--
HarryRenshall - 09 Feb 2009
Week of 090209
- This section lists WLCG Service Incident Reports from the previous weeks (new or updated only).
- Status can be received, due or open
GGUS Team / Alarm Tickets during last week
Daily WLCG Operations Call details
To join the call, at 15.00 CE(S)T Monday to Friday inclusive (in CERN 513 R-068) do one of the following:
- Dial +41227676000 (Main) and enter access code 0119168, or
- To have the system call you, click here
General Information
See the
weekly joint operations meeting minutes
Additional Material:
Monday:
Attendance: local(Harry, Jean-Philippe, Ricardo, Nick, Eva, Simone,
MariaDZ, Patricia);remote(Gonzalo, Gareth, Daniele).
Experiments round table:
CMS (DB): 1)
RAL had a permission denied problem this morning, promptly fixed by CMS contacts, no need for any tickets to the site. 2) Issues with many jobs pending on the gLite WMS at CERN. Main cause seems to have been unzipping input sandboxes with a first workaround to put zippedISB = false in their jdl.
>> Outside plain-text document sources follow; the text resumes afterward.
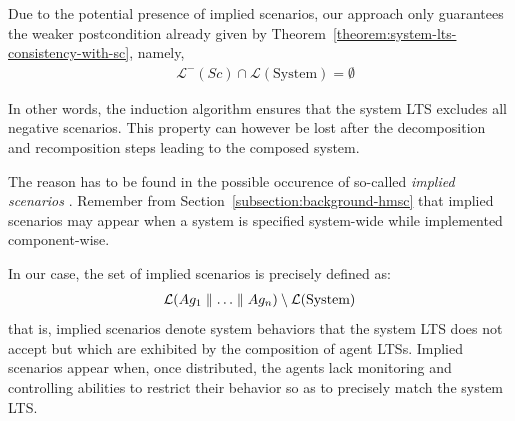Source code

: Due to the potential presence of implied scenarios, our approach only guarantees the weaker postcondition already given by Theorem~\ref{theorem:system-lts-consistency-with-sc}, namely,
\begin{align*}
&\mathcal{L}^-(Sc) \cap \mathcal{L}(\mbox{System}) = \emptyset
\end{align*}

In other words, the induction algorithm ensures that the system LTS excludes all negative scenarios. This property can however be lost after the decomposition and recomposition steps leading to the composed system.

The reason has to be found in the possible occurence of so-called \emph{implied scenarios} \cite{Alur:2000, Uchitel:2004}. Remember from Section~\ref{subsection:background-hmsc} that implied scenarios may appear when a system is specified system-wide while implemented component-wise. 

In our case, the set of implied scenarios is precisely defined as:
\begin{align}
\mathcal{L}(Ag_1 \parallel \ldots \parallel Ag_n) \setminus \mathcal{L}(\mbox{System})\label{proof:set-of-implied-scenarios}
\end{align}
that is, implied scenarios denote system behaviors that the system LTS does not accept but which are exhibited by the composition of agent LTSs. Implied scenarios appear when, once distributed, the agents lack monitoring and controlling abilities to restrict their behavior so as to precisely match the system LTS.

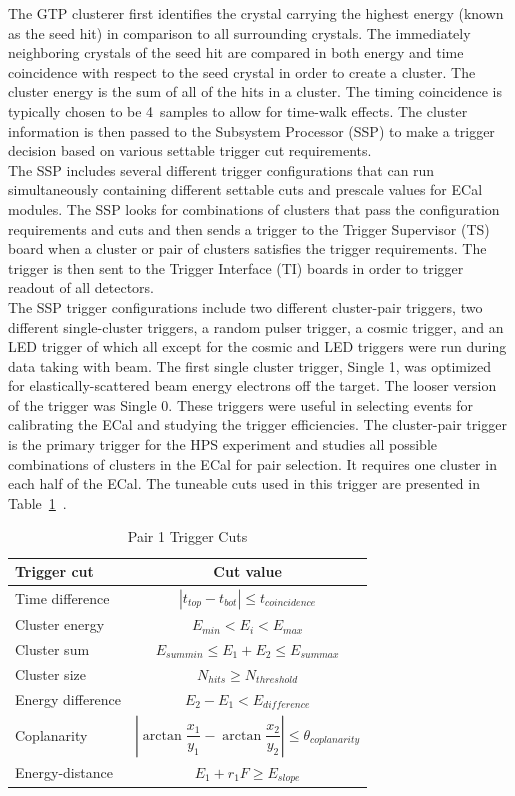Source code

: \indent The GTP clusterer first identifies the crystal carrying the highest energy (known as the seed hit) in comparison to all surrounding crystals. The immediately neighboring crystals of the seed hit are compared in both energy and time coincidence with respect to the seed crystal in order to create a cluster. The cluster energy is the sum of all of the hits in a cluster. The timing coincidence is typically chosen to be 4~samples to allow for time-walk effects. The cluster information is then passed to the Subsystem Processor (SSP) to make a trigger decision based on various settable trigger cut requirements. \\
\indent The SSP includes several different trigger configurations that can run simultaneously containing different settable cuts and prescale values for ECal modules. The SSP looks for combinations of clusters that pass the configuration requirements and cuts and then sends a trigger to the Trigger Supervisor (TS) board when a cluster or pair of clusters satisfies the trigger requirements. The trigger is then sent to the Trigger Interface (TI) boards in order to trigger readout of all detectors.\\ 
\indent The SSP trigger configurations include two different cluster-pair triggers, two different single-cluster triggers, a random pulser trigger, a cosmic trigger, and an LED trigger of which all except for the cosmic and LED triggers were run during data taking with beam. The first single cluster trigger, Single 1, was optimized for elastically-scattered beam energy electrons off the target. The looser version of the trigger was Single 0. These triggers were useful in selecting events for calibrating the ECal and studying the trigger efficiencies. The cluster-pair trigger is the primary trigger for the HPS experiment and studies all possible combinations of clusters in the ECal for pair selection. It requires one cluster in each half of the ECal. The tuneable cuts used in this trigger are presented in Table~\ref{tab:pairTriggerCuts}~\cite{balossino_hps_2016}. \\
\begin{table}[htb]
\caption{Pair 1 Trigger Cuts}
\label{tab:pairTriggerCuts}
\centering
\begin{tabular}{lc}
\toprule
Trigger cut & Cut value \\
\midrule
Time difference & $| t_{top}-t_{bot} | \leq t_{coincidence}$   \\
Cluster energy & $E_{min}<E_{i}<E_{max}$\\
Cluster sum & $E_{sum min}\leq E_1+E_2\leq E_{sum max}$\\
Cluster size & $N_{hits}\geq N_{threshold}$\\
Energy difference & $ E_{2}-E_{1}<E_{difference}$\\
Coplanarity & $ |\arctan\dfrac{x_1}{y_1}-\arctan\dfrac{x_2}{y_2} | \leq \theta_{coplanarity}$\\
Energy-distance & $E_{1}+r_{1}F\geq E_{slope}$ \\ 
\bottomrule
\end{tabular}
\end{table}
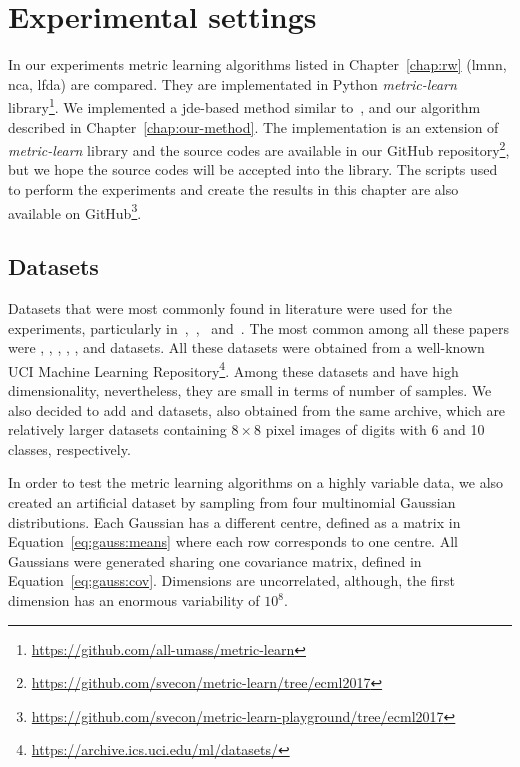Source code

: \section{Experimental settings} 
In our experiments metric learning algorithms listed in Chapter~\ref{chap:rw} (\ac{lmnn}, \ac{nca}, \ac{lfda}) are compared. They are implementated in Python \textit{metric-learn} library\footnote{\url{https://github.com/all-umass/metric-learn}}. We implemented a \ac{jde}-based method similar to~\citep{fukui2013evolutionary}, and our algorithm described in Chapter~\ref{chap:our-method}. The implementation is an extension of \textit{metric-learn} library and the source codes are available in our GitHub repository\footnote{\url{https://github.com/svecon/metric-learn/tree/ecml2017}}, but we hope the source codes will be accepted into the library. The scripts used to perform the experiments and create the results in this chapter are also available on GitHub\footnote{\url{https://github.com/svecon/metric-learn-playground/tree/ecml2017}}.

\subsection{Datasets} \label{chap:exp:datasets}
Datasets that were most commonly found in literature were used for the experiments, particularly in~\citep{xing2002distance},~\citep{weinberger2009distance},~\citep{jacobgoldberger2004neighbourhood} and~\citep{fukui2013evolutionary}. The most common among all these papers were , , , , ,  and  datasets. All these datasets were obtained from a well-known UCI Machine Learning Repository\footnote{\url{https://archive.ics.uci.edu/ml/datasets/}}. Among these datasets  and  have high dimensionality, nevertheless, they are small in terms of number of samples. We also decided to add  and  datasets, also obtained from the same archive, which are relatively larger datasets containing $8\times 8$ pixel images of digits with 6 and 10 classes, respectively.

In order to test the metric learning algorithms on a highly variable data, we also created an artificial dataset  by sampling from four multinomial Gaussian distributions. Each Gaussian has a different centre, defined as a matrix in Equation~\ref{eq:gauss:means} where each row corresponds to one centre. All Gaussians were generated sharing one covariance matrix, defined in Equation~\ref{eq:gauss:cov}. Dimensions are uncorrelated, although, the first dimension has an enormous variability of $10^8$.

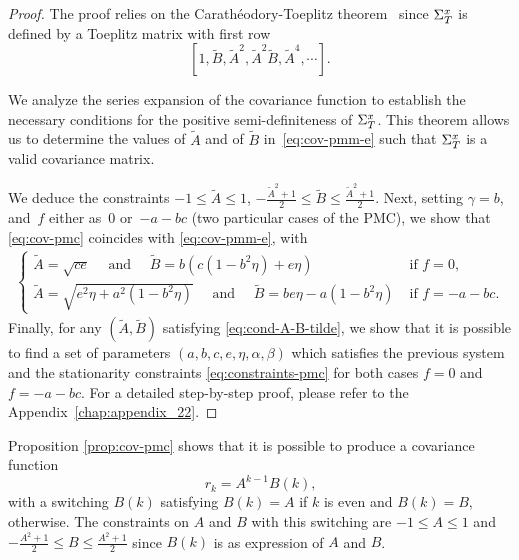 \begin{proof}
    The proof relies on the Carathéodory-Toeplitz
    theorem~\citep{akhiezer1965classical}  since $\Sigma^{x}_{T}$ is defined
    by a Toeplitz matrix with first row 
    $$[1,\tilde{B},\tilde{A}^2, \tilde{A}^2 \tilde{B}, \tilde{A}^4, \cdots].$$ 

    We analyze the series expansion of the covariance function to establish
    the necessary conditions for the positive semi-definiteness of $\Sigma^{x}_{T}$. 
    This theorem allows us to determine the values of $\tilde A$ and of
    $\tilde{B}$ in~\eqref{eq:cov-pmm-e} 
    such that $\Sigma^{x}_{T}$ is a valid covariance matrix.

    We deduce
    the constraints $-1  \leq \tilde A \leq  1$, 
    $ -\frac{ \tilde A^2 +1}{2} \leq \tilde{B} \leq \frac{ \tilde A^2 +1}{2} $. 
    Next, 
    setting $\gamma=b$, and~$f$ either as~$0$ or~$-a-bc$ (two particular cases of the PMC),
    we show that \eqref{eq:cov-pmc} coincides
    with \eqref{eq:cov-pmm-e}, with 
    \begin{eqnarray*}
        \left\{
       \begin{matrix}
       \tilde A=\sqrt{ce} \quad \text{ and } \quad \tilde{B}=b(c(1-b^2\eta)+e\eta)  & \;  \text{if } f = 0 \text{,} \\ 
       \tilde A=\sqrt{e^2\eta + a^2(1 -b^2\eta )}\quad \text{ and } \quad \tilde{B}= be\eta - a (1-b^2\eta) & \; \text{if } f = -a-bc  \text{.}
       \end{matrix} \right.
    \end{eqnarray*}
    Finally, for any $(\tilde A,\tilde{B})$ satisfying \eqref{eq:cond-A-B-tilde},
    we show that it is possible to find a set of parameters $(a,b,c,e,\eta,\alpha,\beta)$
    which satisfies the previous system and the stationarity constraints \eqref{eq:constraints-pmc}
    for both cases $f=0$ and $f=-a-bc$.
    For a detailed
    step-by-step proof, please refer to the Appendix~\ref{chap:appendix_22}.
\end{proof}

Proposition \ref{prop:cov-pmc} shows that it is possible 
to produce a covariance function
$$r_{k}=A^{k-1} B(k) \text{,}$$ 
with a switching $B(k)$ satisfying $B(k)=A$ if $k$ is even and
$B(k)=B$, otherwise.
The constraints on $A$ and $B$ with this switching are
$-1 \leq A \leq 1$ and $-\frac{A^2+1}{2} \leq B \leq \frac{A^2+1}{2}$ 
since $B(k)$ is as expression of $A$ and $B$. \\

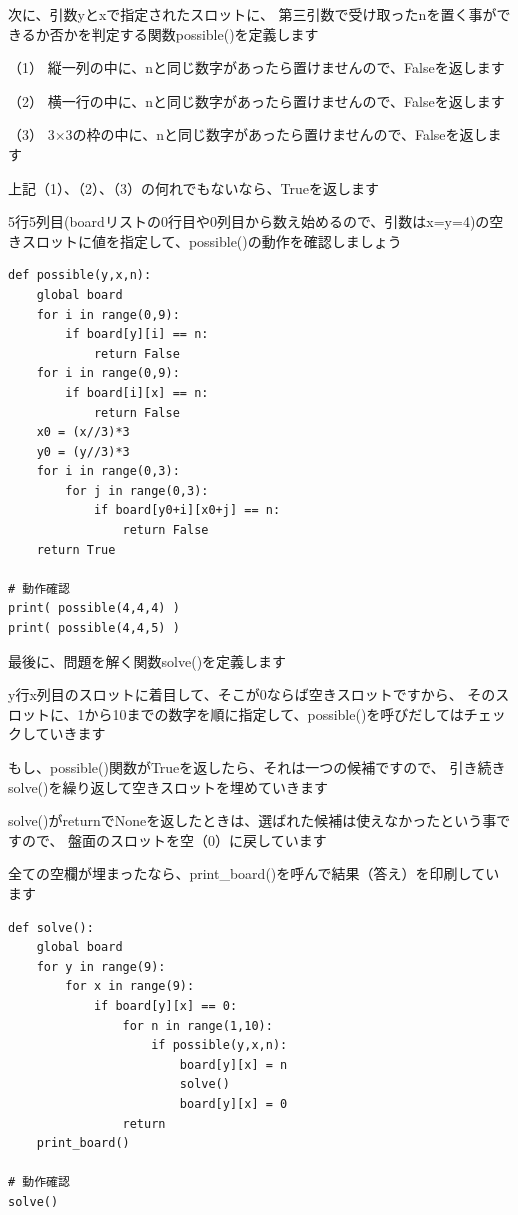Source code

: \documentclass[uplatex,a4paper,11pt,oneside,openany]{jsbook}
\begin{document}
次に、引数yとxで指定されたスロットに、
第三引数で受け取ったnを置く事ができるか否かを判定する関数possible()を定義します

（1） 縦一列の中に、nと同じ数字があったら置けませんので、Falseを返します

（2） 横一行の中に、nと同じ数字があったら置けませんので、Falseを返します

（3） 3$\times$3の枠の中に、nと同じ数字があったら置けませんので、Falseを返します

上記（1）、（2）、（3）の何れでもないなら、Trueを返します

5行5列目(boardリストの0行目や0列目から数え始めるので、引数はx=y=4)の空きスロットに値を指定して、possible()の動作を確認しましょう

\begin{lstlisting}[caption=possible,label=sudoku02]
def possible(y,x,n):
    global board
    for i in range(0,9):
        if board[y][i] == n:
            return False
    for i in range(0,9):
        if board[i][x] == n:
            return False
    x0 = (x//3)*3
    y0 = (y//3)*3
    for i in range(0,3):
        for j in range(0,3):
            if board[y0+i][x0+j] == n:
                return False
    return True

# 動作確認
print( possible(4,4,4) )
print( possible(4,4,5) )
\end{lstlisting}

最後に、問題を解く関数solve()を定義します

y行x列目のスロットに着目して、そこが0ならば空きスロットですから、
そのスロットに、1から10までの数字を順に指定して、possible()を呼びだしてはチェックしていきます

もし、possible()関数がTrueを返したら、それは一つの候補ですので、
引き続きsolve()を繰り返して空きスロットを埋めていきます

solve()がreturnでNoneを返したときは、選ばれた候補は使えなかったという事ですので、
盤面のスロットを空（0）に戻しています

全ての空欄が埋まったなら、print\_board()を呼んで結果（答え）を印刷しています

\begin{lstlisting}[caption=solve,label=sudoku03]
def solve():
    global board
    for y in range(9):
        for x in range(9):
            if board[y][x] == 0:
                for n in range(1,10):
                    if possible(y,x,n):
                        board[y][x] = n
                        solve()
                        board[y][x] = 0
                return
    print_board()

# 動作確認
solve()
\end{lstlisting}
\end{document}
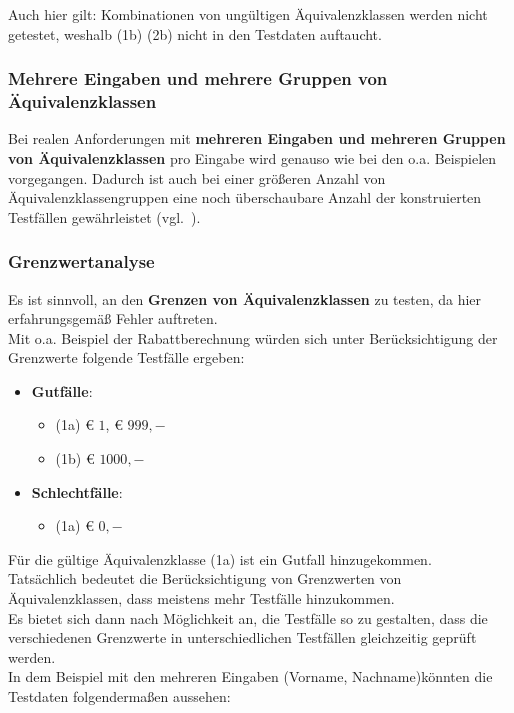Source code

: \begin{tcolorbox}[colback=white]
    Auch hier gilt: Kombinationen von ungültigen Äquivalenzklassen werden nicht getestet, weshalb (1b) (2b) nicht in den Testdaten auftaucht.
\end{tcolorbox}

\subsubsection*{Mehrere Eingaben und mehrere Gruppen von Äquivalenzklassen}
Bei realen Anforderungen mit \textbf{mehreren Eingaben und mehreren Gruppen von Äquivalenzklassen} pro Eingabe wird genauso wie bei den o.a. Beispielen vorgegangen.
Dadurch ist auch bei einer größeren Anzahl von Äquivalenzklassengruppen eine noch überschaubare Anzahl der konstruierten  Testfällen gewährleistet (vgl.~\cite[45]{Wed09c}).

\subsubsection*{Grenzwertanalyse}
Es ist sinnvoll, an den \textbf{Grenzen von Äquivalenzklassen} zu testen, da hier erfahrungsgemäß Fehler auftreten.\\
Mit o.a. Beispiel der Rabattberechnung würden sich unter Berücksichtigung der Grenzwerte  folgende Testfälle ergeben:

\begin{itemize}
    \item \textbf{Gutfälle}:
    \begin{itemize}
        \item (1a) € $1$, € $999,-$
        \item (1b) € $1000,-$
    \end{itemize}
    \item \textbf{Schlechtfälle}:
    \begin{itemize}
        \item (1a) € $0,-$
    \end{itemize}
\end{itemize}

\noindent
Für die gültige Äquivalenzklasse (1a) ist ein Gutfall hinzugekommen.\\
Tatsächlich bedeutet die Berücksichtigung von Grenzwerten von Äquivalenzklassen, dass meistens mehr Testfälle hinzukommen.\\
Es bietet sich dann nach Möglichkeit an, die Testfälle so zu gestalten, dass die verschiedenen Grenzwerte in unterschiedlichen Testfällen gleichzeitig geprüft werden.\\
In dem Beispiel mit den mehreren Eingaben (Vorname, Nachname)könnten die Testdaten folgendermaßen aussehen:

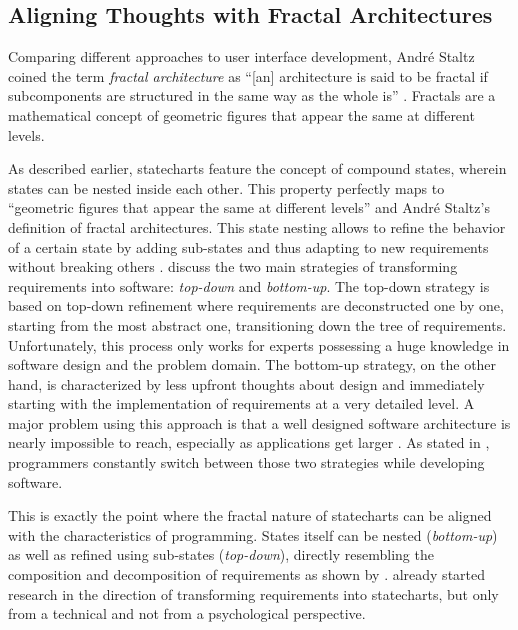 \subsection{Aligning Thoughts with Fractal Architectures}
\label{sub:aligning-thoughts-with-fractal-architectures}
Comparing different approaches to user interface development, André Staltz coined the term \emph{fractal architecture} as ``[an] architecture is said to be fractal if subcomponents are structured in the same way as the whole is'' \autocite{staltz_unidirectional_2015}.
Fractals are a mathematical concept of geometric figures that appear the same at different levels.

As described earlier, statecharts feature the concept of compound states, wherein states can be nested inside each other.
This property perfectly maps to ``geometric figures that appear the same at different levels'' and André Staltz's definition of fractal architectures.
This state nesting allows to refine the behavior of a certain state by adding sub-states and thus adapting to new requirements without breaking others \autocite{harel_statecharts:_1987}.
\textcite{leveson_experiences_1991} discuss the two main strategies of transforming requirements into software: \emph{top-down} and \emph{bottom-up}.
The top-down strategy is based on top-down refinement where requirements are deconstructed one by one, starting from the most abstract one, transitioning down the tree of requirements.
Unfortunately, this process only works for experts possessing a huge knowledge in software design and the problem domain.
The bottom-up strategy, on the other hand, is characterized by less upfront thoughts about design and immediately starting with the implementation of requirements at a very detailed level.
A major problem using this approach is that a well designed software architecture is nearly impossible to reach, especially as applications get larger \autocite{horrocks_constructing_1999}.
As stated in \textcite{leveson_experiences_1991}, programmers constantly switch between those two strategies while developing software.

This is exactly the point where the fractal nature of statecharts can be aligned with the characteristics of programming.
States itself can be nested (\emph{bottom-up}) as well as refined using sub-states (\emph{top-down}), directly resembling the composition and decomposition of requirements as shown by \textcite{leveson_experiences_1991}.
\textcite{glinz_statecharts_2002} already started research in the direction of transforming requirements into statecharts, but only from a technical and not from a psychological perspective.


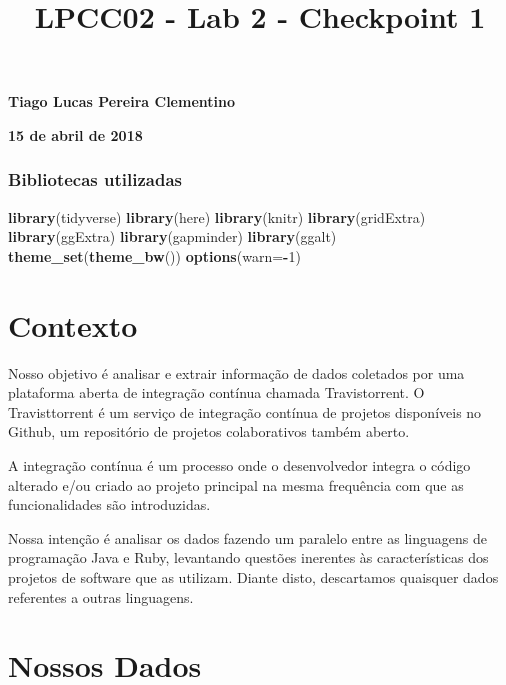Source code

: \documentclass[]{article}
\title{LPCC02 - Lab 2 - Checkpoint 1}
\author{}
\date{}
\newenvironment{Shaded}{\begin{snugshade}}{\end{snugshade}}
\newcommand{\KeywordTok}[1]{\textcolor[rgb]{0.13,0.29,0.53}{\textbf{#1}}}
\newcommand{\DataTypeTok}[1]{\textcolor[rgb]{0.13,0.29,0.53}{#1}}
\newcommand{\DecValTok}[1]{\textcolor[rgb]{0.00,0.00,0.81}{#1}}
\newcommand{\OperatorTok}[1]{\textcolor[rgb]{0.81,0.36,0.00}{\textbf{#1}}}
\newcommand{\NormalTok}[1]{#1}
\begin{document}
\maketitle

\textbf{Tiago Lucas Pereira Clementino}

\textbf{15 de abril de 2018}

\subsubsection{Bibliotecas utilizadas}\label{bibliotecas-utilizadas}

\begin{Shaded}
\begin{Highlighting}[]
\KeywordTok{library}\NormalTok{(tidyverse)}
\KeywordTok{library}\NormalTok{(here)}
\KeywordTok{library}\NormalTok{(knitr)}
\KeywordTok{library}\NormalTok{(gridExtra)}
\KeywordTok{library}\NormalTok{(ggExtra)}
\KeywordTok{library}\NormalTok{(gapminder)}
\KeywordTok{library}\NormalTok{(ggalt)}
\KeywordTok{theme_set}\NormalTok{(}\KeywordTok{theme_bw}\NormalTok{())}
\KeywordTok{options}\NormalTok{(}\DataTypeTok{warn=}\OperatorTok{-}\DecValTok{1}\NormalTok{)}
\end{Highlighting}
\end{Shaded}

\section{Contexto}\label{contexto}

Nosso objetivo é analisar e extrair informação de dados coletados por
uma plataforma aberta de integração contínua chamada Travistorrent. O
Travisttorrent é um serviço de integração contínua de projetos
disponíveis no Github, um repositório de projetos colaborativos também
aberto.

A integração contínua é um processo onde o desenvolvedor integra o
código alterado e/ou criado ao projeto principal na mesma frequência com
que as funcionalidades são introduzidas.

Nossa intenção é analisar os dados fazendo um paralelo entre as
linguagens de programação Java e Ruby, levantando questões inerentes às
características dos projetos de software que as utilizam. Diante disto,
descartamos quaisquer dados referentes a outras linguagens.

\section{Nossos Dados}\label{nossos-dados}
\end{document}

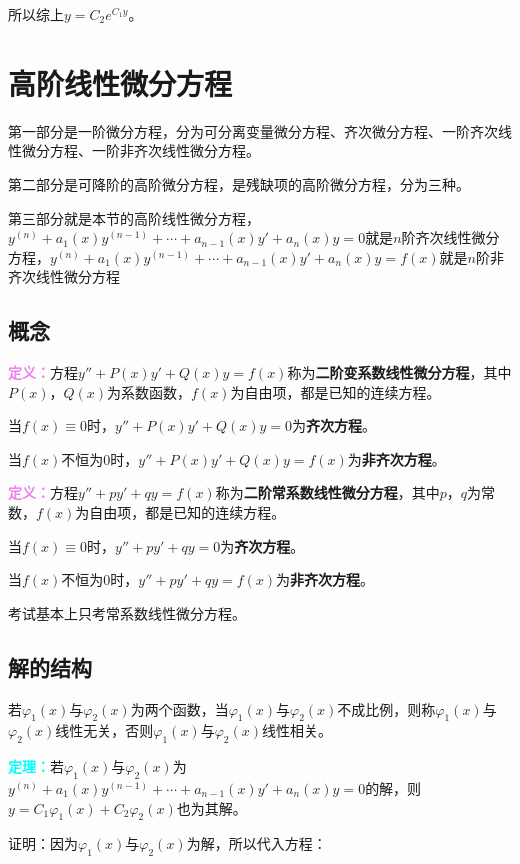 \documentclass[UTF8, 12pt]{ctexart}
\begin{document}
所以综上$y=C_2e^{C_1y}$。

\section{高阶线性微分方程}

第一部分是一阶微分方程，分为可分离变量微分方程、齐次微分方程、一阶齐次线性微分方程、一阶非齐次线性微分方程。

第二部分是可降阶的高阶微分方程，是残缺项的高阶微分方程，分为三种。

第三部分就是本节的高阶线性微分方程，$y^{(n)}+a_1(x)y^{(n-1)}+\cdots+a_{n-1}(x)y'+a_n(x)y=0$就是$n$阶齐次线性微分方程，$y^{(n)}+a_1(x)y^{(n-1)}+\cdots+a_{n-1}(x)y'+a_n(x)y=f(x)$就是$n$阶非齐次线性微分方程

\subsection{概念}

\textcolor{violet}{\textbf{定义：}}方程$y''+P(x)y'+Q(x)y=f(x)$称为\textbf{二阶变系数线性微分方程}，其中$P(x)$，$Q(x)$为系数函数，$f(x)$为自由项，都是已知的连续方程。

当$f(x)\equiv0$时，$y''+P(x)y'+Q(x)y=0$为\textbf{齐次方程}。

当$f(x)$不恒为0时，$y''+P(x)y'+Q(x)y=f(x)$为\textbf{非齐次方程}。

\textcolor{violet}{\textbf{定义：}}方程$y''+py'+qy=f(x)$称为\textbf{二阶常系数线性微分方程}，其中$p$，$q$为常数，$f(x)$为自由项，都是已知的连续方程。

当$f(x)\equiv0$时，$y''+py'+qy=0$为\textbf{齐次方程}。

当$f(x)$不恒为0时，$y''+py'+qy=f(x)$为\textbf{非齐次方程}。

考试基本上只考常系数线性微分方程。

\subsection{解的结构}

若$\varphi_1(x)$与$\varphi_2(x)$为两个函数，当$\varphi_1(x)$与$\varphi_2(x)$不成比例，则称$\varphi_1(x)$与$\varphi_2(x)$线性无关，否则$\varphi_1(x)$与$\varphi_2(x)$线性相关。

\textcolor{aqua}{\textbf{定理：}}若$\varphi_1(x)$与$\varphi_2(x)$为$y^{(n)}+a_1(x)y^{(n-1)}+\cdots+a_{n-1}(x)y'+a_n(x)y=0$的解，则$y=C_1\varphi_1(x)+C_2\varphi_2(x)$也为其解。

证明：因为$\varphi_1(x)$与$\varphi_2(x)$为解，所以代入方程：
\end{document}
See complete report at
http://indico.cern.ch/getFile.py/access?contribId=25&sessionId=0&resId=0&materialId=slides&confId=52425
ATLAS (SC): 1) There was an upgrade of the machine hosting the ATLAS central catalogues this morning with a 5 minutes downtime. Follow-up validation checks look OK. 2) Currently site services are crashing from time to time. Restart is automatic but takes some time restarting databases so there are service gaps. The developers are investigating. 3) ATLAS operations have decided on a new policy on AOD copies in order to avoid a disk space crisis. AOD copies at Tier 1 sites can be deleted iff they were not the originating site and iff a copy exists in their associated Tier 2 cloud.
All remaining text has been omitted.